The Unix operating system was being developed in the late 1960s and early 1970s, and the team needed a reference point for measuring time. They picked 1 January 1970 at 00:00 UTC because it was a clean, recent, easy-to-remember date — close enough to the present that timestamps wouldn't be huge numbers, but firmly in the past so all "current" times would be positive. There's no deeper meaning to it. The choice has stuck for over 50 years and is now baked into virtually every operating system, programming language and database in the world.
Most converter tools have a "current timestamp" or "now" button — click it and the tool reads your system clock, converts to UTC and shows the result in seconds (and usually milliseconds too). On a Linux or Mac terminal you can run date +%s. In Python, time.time() gives you seconds with decimal precision. In JavaScript, Date.now() returns milliseconds. The current timestamp updates every second, so don't be surprised if you see slightly different values across tabs — they're all correct, just a moment apart. Useful for logging events or generating unique IDs.
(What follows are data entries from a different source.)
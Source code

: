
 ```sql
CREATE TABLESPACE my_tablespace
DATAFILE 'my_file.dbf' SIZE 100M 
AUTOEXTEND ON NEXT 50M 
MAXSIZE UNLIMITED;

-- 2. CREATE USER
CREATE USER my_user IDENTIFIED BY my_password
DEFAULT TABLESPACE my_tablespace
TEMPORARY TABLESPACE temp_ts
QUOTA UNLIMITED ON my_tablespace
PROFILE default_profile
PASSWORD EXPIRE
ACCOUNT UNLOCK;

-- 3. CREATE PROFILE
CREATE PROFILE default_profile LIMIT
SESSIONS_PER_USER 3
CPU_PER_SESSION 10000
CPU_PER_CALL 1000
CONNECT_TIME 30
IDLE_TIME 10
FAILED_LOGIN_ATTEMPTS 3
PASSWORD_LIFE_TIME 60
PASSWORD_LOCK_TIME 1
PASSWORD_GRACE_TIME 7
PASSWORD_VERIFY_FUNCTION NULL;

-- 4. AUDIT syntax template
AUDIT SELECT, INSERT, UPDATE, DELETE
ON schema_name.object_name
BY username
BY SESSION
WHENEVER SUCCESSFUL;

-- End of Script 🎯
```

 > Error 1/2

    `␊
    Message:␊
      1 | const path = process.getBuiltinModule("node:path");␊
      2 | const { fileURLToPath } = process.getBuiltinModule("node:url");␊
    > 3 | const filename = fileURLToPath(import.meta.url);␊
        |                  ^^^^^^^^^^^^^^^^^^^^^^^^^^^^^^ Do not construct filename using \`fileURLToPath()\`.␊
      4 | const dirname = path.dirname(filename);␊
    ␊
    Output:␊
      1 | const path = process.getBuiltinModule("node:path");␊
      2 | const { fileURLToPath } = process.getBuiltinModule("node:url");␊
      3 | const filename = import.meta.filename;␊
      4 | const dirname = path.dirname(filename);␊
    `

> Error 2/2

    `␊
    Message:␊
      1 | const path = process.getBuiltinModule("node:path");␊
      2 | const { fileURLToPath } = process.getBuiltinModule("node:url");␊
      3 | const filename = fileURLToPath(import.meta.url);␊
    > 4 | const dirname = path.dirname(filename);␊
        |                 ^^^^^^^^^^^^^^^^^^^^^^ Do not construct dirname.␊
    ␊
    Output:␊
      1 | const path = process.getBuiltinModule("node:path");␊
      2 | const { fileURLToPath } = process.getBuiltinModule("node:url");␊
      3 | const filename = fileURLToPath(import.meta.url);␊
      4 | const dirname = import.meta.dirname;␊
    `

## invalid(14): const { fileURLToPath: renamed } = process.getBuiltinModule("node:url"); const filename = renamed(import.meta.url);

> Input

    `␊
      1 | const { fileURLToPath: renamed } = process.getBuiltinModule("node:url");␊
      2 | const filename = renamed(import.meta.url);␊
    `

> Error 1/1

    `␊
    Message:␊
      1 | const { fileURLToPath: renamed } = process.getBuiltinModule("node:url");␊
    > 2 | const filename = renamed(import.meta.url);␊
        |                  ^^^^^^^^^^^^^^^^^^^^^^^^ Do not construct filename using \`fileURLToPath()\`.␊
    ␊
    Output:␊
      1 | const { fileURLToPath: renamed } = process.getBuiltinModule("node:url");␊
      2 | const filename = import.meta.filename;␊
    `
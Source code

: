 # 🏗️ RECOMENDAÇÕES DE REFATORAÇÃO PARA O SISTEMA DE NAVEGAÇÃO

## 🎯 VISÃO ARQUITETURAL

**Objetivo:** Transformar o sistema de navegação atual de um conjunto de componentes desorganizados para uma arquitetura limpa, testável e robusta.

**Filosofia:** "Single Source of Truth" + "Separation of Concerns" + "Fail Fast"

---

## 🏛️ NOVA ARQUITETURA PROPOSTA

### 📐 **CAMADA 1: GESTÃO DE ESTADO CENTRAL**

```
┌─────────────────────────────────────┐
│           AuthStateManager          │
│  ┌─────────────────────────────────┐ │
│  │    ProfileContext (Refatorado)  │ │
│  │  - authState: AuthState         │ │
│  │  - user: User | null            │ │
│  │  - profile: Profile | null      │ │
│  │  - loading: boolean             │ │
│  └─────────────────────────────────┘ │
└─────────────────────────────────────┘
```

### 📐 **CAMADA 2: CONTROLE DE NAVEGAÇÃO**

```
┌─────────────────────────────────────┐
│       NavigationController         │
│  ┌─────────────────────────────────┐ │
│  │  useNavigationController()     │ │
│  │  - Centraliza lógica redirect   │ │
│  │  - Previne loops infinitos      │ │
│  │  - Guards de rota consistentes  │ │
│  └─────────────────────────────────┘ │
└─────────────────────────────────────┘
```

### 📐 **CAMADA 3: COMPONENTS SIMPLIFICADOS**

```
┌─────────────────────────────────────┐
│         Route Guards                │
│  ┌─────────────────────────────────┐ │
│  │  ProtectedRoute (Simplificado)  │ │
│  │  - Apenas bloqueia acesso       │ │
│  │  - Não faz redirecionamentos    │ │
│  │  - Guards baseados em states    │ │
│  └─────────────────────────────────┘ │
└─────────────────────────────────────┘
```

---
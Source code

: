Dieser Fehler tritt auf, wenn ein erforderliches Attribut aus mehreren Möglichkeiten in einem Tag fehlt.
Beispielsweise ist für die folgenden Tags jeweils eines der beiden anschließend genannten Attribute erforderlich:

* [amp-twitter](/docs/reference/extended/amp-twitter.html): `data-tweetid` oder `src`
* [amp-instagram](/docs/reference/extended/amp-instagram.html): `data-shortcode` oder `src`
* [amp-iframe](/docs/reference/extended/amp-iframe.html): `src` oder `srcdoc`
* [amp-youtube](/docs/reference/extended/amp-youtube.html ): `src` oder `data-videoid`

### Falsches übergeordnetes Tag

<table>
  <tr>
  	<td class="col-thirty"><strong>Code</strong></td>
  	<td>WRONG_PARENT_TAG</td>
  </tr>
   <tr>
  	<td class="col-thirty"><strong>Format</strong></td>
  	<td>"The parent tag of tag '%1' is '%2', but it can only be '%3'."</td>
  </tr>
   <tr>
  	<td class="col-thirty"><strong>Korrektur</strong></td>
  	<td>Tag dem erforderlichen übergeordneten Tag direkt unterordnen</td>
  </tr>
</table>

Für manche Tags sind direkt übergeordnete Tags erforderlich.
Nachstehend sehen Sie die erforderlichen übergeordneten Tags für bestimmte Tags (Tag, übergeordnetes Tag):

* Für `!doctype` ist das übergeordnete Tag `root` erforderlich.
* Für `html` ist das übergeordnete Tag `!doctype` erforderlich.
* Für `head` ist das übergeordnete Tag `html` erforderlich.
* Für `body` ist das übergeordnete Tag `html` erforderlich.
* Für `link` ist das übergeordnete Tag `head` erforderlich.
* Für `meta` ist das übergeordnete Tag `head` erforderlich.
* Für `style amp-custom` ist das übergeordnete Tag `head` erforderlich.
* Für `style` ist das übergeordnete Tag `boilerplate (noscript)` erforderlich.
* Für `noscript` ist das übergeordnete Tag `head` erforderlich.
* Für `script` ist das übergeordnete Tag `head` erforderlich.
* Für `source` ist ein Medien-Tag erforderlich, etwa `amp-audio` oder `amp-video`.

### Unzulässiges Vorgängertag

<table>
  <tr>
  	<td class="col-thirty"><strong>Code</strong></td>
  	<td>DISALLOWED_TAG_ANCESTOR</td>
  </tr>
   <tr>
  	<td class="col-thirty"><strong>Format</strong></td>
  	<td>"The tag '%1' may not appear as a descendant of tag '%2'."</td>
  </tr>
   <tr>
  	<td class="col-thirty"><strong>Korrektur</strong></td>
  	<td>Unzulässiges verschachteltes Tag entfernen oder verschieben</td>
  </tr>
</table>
Epoch time in milliseconds is the number of thousandths of a second that have passed since the Unix epoch (1 January 1970, 00:00:00 UTC). It's the same idea as a regular Unix timestamp but with 1000× more precision. So if a Unix timestamp is 1700000000 seconds, the millisecond version is 1700000000000. To convert from seconds, multiply by 1000; to go the other way, divide by 1000. JavaScript uses milliseconds by default, which is why web APIs often expect this format. It's better for measuring short intervals like response times.
APIs use timestamps for almost everything — recording when a record was created, sorting events in order, expiring authentication tokens, filtering data by date range, and tracking when something was last updated. The format varies: some APIs use Unix seconds, others use milliseconds, and many use ISO 8601 strings like "2026-05-07T14:30:00Z". Always check the documentation to see what format is expected, and watch out for time zone assumptions. When you store timestamps in a database, UTC is the safest choice — convert to local time only when displaying to the user.